### Data shown

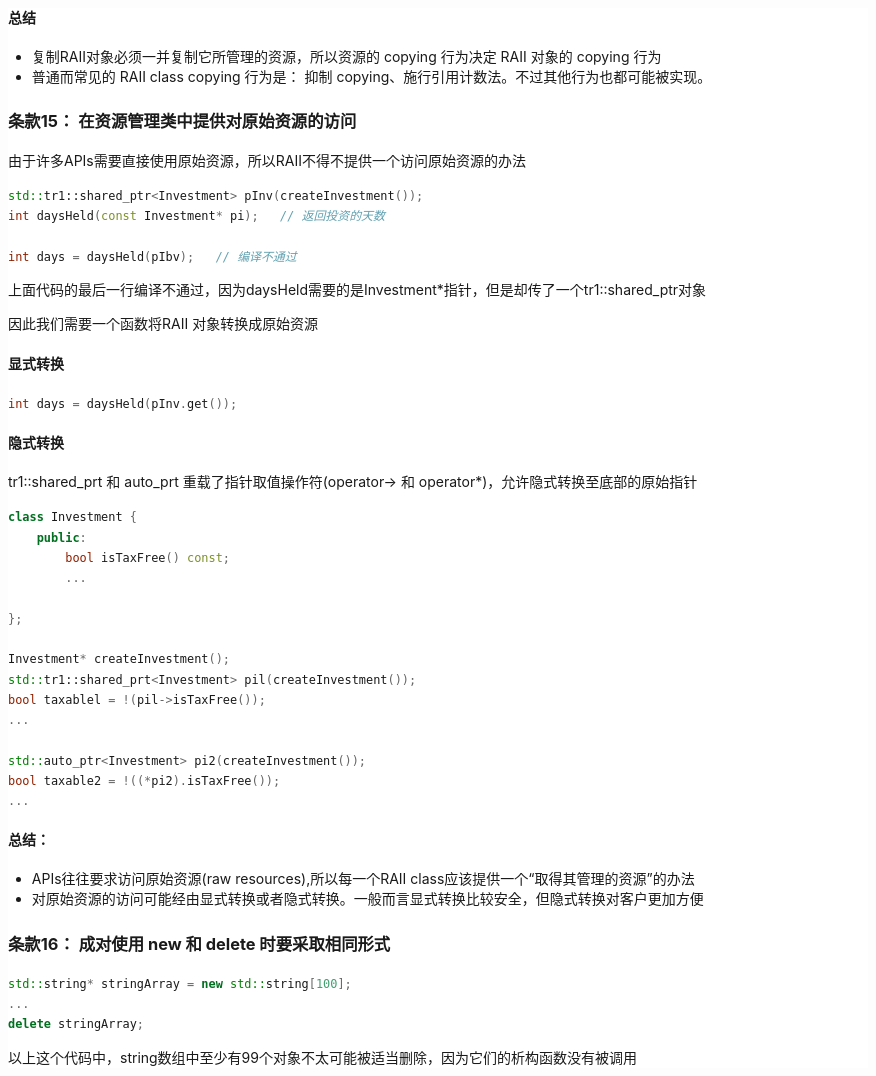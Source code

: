#### 总结
- 复制RAII对象必须一并复制它所管理的资源，所以资源的 copying 行为决定 RAII 对象的 copying 行为
- 普通而常见的 RAII class copying 行为是： 抑制 copying、施行引用计数法。不过其他行为也都可能被实现。

### 条款15： 在资源管理类中提供对原始资源的访问

由于许多APIs需要直接使用原始资源，所以RAII不得不提供一个访问原始资源的办法

```C++
std::tr1::shared_ptr<Investment> pInv(createInvestment());
int daysHeld(const Investment* pi);   // 返回投资的天数

int days = daysHeld(pIbv);   // 编译不通过
```

上面代码的最后一行编译不通过，因为daysHeld需要的是Investment*指针，但是却传了一个tr1::shared_ptr<Investment>对象

因此我们需要一个函数将RAII 对象转换成原始资源

#### 显式转换

```C++
int days = daysHeld(pInv.get());
```

#### 隐式转换

tr1::shared_prt 和 auto_prt 重载了指针取值操作符(operator-> 和 operator*)，允许隐式转换至底部的原始指针

```C++
class Investment {
    public:
        bool isTaxFree() const;
        ...

};

Investment* createInvestment();
std::tr1::shared_prt<Investment> pil(createInvestment());
bool taxablel = !(pil->isTaxFree());
...

std::auto_ptr<Investment> pi2(createInvestment());
bool taxable2 = !((*pi2).isTaxFree());
...
```

#### 总结：
- APIs往往要求访问原始资源(raw resources),所以每一个RAII class应该提供一个“取得其管理的资源”的办法
- 对原始资源的访问可能经由显式转换或者隐式转换。一般而言显式转换比较安全，但隐式转换对客户更加方便

### 条款16： 成对使用 new 和 delete 时要采取相同形式

```C++
std::string* stringArray = new std::string[100];
...
delete stringArray;
```
以上这个代码中，string数组中至少有99个对象不太可能被适当删除，因为它们的析构函数没有被调用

### Task objective
From the data above, pick out each line containing "stringArray" and copy it.

### Finished exercise
std::string* stringArray = new std::string[100];
delete stringArray;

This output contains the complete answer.